-- Data for processing follows --
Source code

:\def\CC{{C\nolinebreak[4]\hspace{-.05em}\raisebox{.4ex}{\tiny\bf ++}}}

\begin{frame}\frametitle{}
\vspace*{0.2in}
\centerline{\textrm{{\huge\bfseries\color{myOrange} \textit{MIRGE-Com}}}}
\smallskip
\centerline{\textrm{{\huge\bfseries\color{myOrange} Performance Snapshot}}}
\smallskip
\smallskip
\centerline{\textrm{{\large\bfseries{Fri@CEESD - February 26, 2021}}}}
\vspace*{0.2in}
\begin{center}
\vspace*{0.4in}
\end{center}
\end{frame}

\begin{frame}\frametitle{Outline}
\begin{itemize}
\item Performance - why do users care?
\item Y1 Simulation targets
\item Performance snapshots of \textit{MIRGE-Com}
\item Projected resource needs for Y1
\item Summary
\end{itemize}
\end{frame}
-- Data for processing concluded --
Your assignment> Search the listing for the string "textit". Copy each line where it is found.

Response below>
\centerline{\textrm{{\huge\bfseries\color{myOrange} \textit{MIRGE-Com}}}}
\item Performance snapshots of \textit{MIRGE-Com}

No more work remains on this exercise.